At Her Majesty’s pleasure (His Majesty when appropriate, sometimes abbreviated to Queen’s or King’s Pleasure) is a legal term of art derived from the fact that the authority for all governance stems from the Crown. Originating from the United Kingdom, it is now used throughout the Commonwealth realms, though usually in a traditional manner.
In realms where the monarch is represented by a viceroy, the phrase may be modified to be at the Governor’s pleasure, since the governor-general, governor, or lieutenant governor is the Queen’s personal agent in the country.

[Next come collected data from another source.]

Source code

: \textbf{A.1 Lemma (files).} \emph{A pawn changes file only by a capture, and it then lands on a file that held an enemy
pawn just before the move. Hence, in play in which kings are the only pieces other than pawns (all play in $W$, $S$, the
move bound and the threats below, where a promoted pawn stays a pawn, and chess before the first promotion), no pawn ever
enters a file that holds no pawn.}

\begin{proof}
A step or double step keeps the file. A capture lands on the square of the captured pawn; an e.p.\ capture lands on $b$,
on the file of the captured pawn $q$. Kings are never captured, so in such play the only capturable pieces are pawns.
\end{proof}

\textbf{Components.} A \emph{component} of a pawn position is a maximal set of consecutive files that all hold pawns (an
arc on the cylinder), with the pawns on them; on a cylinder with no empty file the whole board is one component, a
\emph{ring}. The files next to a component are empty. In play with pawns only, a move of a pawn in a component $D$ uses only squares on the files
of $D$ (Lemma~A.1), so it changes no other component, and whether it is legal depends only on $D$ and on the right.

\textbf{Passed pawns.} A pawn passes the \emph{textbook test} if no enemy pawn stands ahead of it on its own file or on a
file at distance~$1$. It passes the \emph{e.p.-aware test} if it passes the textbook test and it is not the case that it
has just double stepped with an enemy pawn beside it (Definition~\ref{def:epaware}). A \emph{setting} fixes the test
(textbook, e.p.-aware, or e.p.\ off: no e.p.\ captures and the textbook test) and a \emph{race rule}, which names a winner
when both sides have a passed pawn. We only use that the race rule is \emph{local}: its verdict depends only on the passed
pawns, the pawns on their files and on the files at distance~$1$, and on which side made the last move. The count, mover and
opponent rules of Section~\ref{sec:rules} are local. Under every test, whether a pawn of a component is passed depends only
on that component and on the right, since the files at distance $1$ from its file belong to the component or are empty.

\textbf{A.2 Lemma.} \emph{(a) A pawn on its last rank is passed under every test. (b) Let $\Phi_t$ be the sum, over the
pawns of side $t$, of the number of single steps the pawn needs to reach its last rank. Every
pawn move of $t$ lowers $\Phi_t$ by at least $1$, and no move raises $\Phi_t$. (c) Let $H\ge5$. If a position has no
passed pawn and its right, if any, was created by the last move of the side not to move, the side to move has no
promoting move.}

In nations under a presidential form of government, the phrase has been adapted to suit the title of the chief executive.
The term is also used to describe detainment in prison or a psychiatric hospital for an indefinite length of time; a judge may rule that a person be “detained at Her Majesty’s pleasure” for serious offences or based on a successful insanity defence. This is sometimes used where there is a great risk of re-offending; however, it is most often used for juvenile offenders, usually as a substitute for life sentencing (which would naturally be much longer for younger offenders).
For example, Britain’s Powers of Criminal Courts (Sentencing) Act 2000 states:
“Where a person convicted of murder or any other offence the sentence for which is fixed by law as life imprisonment appears to the court to have been aged under 18 at the time the offence was committed, the court shall (notwithstanding anything in this or any other Act) sentence him to be detained during Her Majesty’s pleasure.”